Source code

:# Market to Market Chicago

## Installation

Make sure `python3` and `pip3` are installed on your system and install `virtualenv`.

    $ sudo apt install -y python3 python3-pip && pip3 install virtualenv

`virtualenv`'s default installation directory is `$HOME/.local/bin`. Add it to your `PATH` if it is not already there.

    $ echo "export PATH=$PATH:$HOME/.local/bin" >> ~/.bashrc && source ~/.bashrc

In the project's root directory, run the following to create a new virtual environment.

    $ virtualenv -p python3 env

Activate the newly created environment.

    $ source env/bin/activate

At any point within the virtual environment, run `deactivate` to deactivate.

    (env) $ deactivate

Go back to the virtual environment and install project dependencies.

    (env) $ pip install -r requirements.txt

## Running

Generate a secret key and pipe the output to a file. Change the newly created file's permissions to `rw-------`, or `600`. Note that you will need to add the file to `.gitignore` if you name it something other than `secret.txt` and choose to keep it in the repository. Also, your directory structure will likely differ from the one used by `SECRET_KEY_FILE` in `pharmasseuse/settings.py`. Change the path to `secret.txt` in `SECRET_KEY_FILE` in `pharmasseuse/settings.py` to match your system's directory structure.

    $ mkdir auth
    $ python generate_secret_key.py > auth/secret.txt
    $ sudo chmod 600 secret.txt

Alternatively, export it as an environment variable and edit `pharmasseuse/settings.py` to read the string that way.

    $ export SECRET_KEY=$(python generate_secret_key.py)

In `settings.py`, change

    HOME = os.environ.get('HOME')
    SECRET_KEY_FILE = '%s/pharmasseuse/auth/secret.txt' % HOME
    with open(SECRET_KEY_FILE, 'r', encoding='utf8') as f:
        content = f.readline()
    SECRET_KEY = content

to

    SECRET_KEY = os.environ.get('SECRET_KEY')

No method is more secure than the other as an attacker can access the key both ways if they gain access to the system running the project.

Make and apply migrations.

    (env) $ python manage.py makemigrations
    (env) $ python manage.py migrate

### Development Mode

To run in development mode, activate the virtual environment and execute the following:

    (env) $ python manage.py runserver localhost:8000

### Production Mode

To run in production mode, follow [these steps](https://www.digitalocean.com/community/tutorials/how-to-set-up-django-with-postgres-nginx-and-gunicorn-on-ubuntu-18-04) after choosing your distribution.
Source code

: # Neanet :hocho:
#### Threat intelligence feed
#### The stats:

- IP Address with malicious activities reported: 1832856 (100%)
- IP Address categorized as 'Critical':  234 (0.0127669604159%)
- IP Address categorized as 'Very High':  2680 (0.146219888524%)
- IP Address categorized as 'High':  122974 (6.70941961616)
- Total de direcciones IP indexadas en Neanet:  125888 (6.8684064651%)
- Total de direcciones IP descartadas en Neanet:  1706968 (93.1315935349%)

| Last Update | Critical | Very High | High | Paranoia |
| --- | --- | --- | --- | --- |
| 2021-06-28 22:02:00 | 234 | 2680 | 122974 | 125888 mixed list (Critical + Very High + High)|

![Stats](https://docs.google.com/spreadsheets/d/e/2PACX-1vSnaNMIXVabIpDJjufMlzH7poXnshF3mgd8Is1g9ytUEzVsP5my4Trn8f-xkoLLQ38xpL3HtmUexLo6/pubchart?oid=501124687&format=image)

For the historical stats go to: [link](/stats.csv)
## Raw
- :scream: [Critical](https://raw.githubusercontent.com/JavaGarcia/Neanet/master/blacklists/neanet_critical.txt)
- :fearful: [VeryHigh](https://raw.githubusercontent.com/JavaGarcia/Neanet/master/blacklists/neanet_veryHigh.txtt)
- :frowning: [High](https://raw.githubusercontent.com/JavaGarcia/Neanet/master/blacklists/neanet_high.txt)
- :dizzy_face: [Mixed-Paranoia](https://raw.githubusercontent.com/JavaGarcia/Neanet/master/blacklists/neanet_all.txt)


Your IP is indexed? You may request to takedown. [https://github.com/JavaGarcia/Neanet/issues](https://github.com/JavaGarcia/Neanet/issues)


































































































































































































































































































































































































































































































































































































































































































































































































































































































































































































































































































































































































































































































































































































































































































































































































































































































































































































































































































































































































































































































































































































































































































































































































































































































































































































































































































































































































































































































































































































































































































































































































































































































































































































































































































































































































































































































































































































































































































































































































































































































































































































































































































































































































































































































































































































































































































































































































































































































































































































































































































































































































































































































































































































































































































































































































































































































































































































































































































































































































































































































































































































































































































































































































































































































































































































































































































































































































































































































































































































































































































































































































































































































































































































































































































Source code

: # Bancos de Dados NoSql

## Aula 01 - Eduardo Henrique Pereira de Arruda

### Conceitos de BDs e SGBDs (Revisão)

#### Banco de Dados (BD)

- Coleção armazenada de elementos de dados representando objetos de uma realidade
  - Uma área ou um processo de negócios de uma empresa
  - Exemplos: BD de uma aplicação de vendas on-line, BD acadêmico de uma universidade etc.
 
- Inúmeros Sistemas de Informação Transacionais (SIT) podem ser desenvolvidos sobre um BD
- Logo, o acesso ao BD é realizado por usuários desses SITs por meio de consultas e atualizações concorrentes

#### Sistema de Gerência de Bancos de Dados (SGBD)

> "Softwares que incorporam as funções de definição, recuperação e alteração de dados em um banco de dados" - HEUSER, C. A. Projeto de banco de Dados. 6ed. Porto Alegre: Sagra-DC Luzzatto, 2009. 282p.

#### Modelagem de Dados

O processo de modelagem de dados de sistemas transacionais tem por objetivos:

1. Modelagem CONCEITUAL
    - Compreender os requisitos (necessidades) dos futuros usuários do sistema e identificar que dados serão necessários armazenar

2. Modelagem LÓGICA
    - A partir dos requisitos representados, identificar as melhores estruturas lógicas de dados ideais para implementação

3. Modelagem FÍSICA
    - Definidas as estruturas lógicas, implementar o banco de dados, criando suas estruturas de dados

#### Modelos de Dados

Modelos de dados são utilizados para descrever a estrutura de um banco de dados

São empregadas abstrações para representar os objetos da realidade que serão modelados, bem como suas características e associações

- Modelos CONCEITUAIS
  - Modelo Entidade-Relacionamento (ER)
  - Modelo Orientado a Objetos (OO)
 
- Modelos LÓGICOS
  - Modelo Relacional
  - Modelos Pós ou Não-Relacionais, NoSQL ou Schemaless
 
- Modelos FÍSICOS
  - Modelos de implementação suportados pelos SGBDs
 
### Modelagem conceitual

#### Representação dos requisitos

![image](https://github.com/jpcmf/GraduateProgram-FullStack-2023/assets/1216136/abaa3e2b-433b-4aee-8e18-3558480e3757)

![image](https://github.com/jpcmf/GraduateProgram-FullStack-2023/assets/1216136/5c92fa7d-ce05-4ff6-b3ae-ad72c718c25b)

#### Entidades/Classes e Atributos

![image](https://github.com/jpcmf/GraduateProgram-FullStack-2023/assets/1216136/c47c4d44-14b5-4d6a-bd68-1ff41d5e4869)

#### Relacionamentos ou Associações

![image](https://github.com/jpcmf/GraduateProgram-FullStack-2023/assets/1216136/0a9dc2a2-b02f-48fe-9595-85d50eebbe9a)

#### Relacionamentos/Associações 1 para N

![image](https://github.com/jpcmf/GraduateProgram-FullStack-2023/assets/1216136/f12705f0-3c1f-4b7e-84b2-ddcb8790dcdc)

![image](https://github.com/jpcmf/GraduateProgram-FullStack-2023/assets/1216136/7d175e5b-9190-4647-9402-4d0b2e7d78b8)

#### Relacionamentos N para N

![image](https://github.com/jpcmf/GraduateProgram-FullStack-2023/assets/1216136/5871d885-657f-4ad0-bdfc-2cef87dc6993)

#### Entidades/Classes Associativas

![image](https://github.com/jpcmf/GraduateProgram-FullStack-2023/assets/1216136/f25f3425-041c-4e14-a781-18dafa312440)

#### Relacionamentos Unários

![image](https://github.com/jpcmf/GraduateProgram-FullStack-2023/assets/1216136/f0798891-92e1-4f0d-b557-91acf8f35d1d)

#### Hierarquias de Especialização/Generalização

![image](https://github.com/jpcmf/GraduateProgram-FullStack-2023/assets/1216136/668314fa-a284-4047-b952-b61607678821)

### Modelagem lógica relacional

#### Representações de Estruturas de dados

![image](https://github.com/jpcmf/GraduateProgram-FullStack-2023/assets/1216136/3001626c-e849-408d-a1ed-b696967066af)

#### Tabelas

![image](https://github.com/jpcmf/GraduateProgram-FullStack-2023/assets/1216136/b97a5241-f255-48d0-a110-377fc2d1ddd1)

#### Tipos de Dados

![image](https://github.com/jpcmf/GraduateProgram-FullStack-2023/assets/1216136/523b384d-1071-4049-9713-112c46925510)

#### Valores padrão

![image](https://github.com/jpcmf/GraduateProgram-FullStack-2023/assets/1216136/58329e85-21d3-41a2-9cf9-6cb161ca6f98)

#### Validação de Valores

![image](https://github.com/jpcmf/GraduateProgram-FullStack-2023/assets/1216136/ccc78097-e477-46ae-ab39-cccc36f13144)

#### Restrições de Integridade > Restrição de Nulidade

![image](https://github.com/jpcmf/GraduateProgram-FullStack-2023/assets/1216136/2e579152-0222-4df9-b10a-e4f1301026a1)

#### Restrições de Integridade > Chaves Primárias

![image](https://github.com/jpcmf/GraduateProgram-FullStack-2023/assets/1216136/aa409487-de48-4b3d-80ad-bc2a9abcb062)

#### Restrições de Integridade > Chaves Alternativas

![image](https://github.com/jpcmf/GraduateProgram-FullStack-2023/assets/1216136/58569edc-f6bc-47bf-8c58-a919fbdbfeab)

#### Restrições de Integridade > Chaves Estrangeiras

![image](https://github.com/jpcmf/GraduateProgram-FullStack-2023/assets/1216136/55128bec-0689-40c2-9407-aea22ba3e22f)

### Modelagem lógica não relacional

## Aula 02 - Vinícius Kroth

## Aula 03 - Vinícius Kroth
# # # # # # #
(PROBLEM TO SOLVE): The line with "Activate the newly created environment." marks the end; reproduce exactly every line from the start of the entries up to it, that line included.

(ANSWER TO THIS PROBLEM):
Source code

:# Market to Market Chicago

## Installation

Make sure `python3` and `pip3` are installed on your system and install `virtualenv`.

    $ sudo apt install -y python3 python3-pip && pip3 install virtualenv

`virtualenv`'s default installation directory is `$HOME/.local/bin`. Add it to your `PATH` if it is not already there.

    $ echo "export PATH=$PATH:$HOME/.local/bin" >> ~/.bashrc && source ~/.bashrc

In the project's root directory, run the following to create a new virtual environment.

    $ virtualenv -p python3 env

Activate the newly created environment.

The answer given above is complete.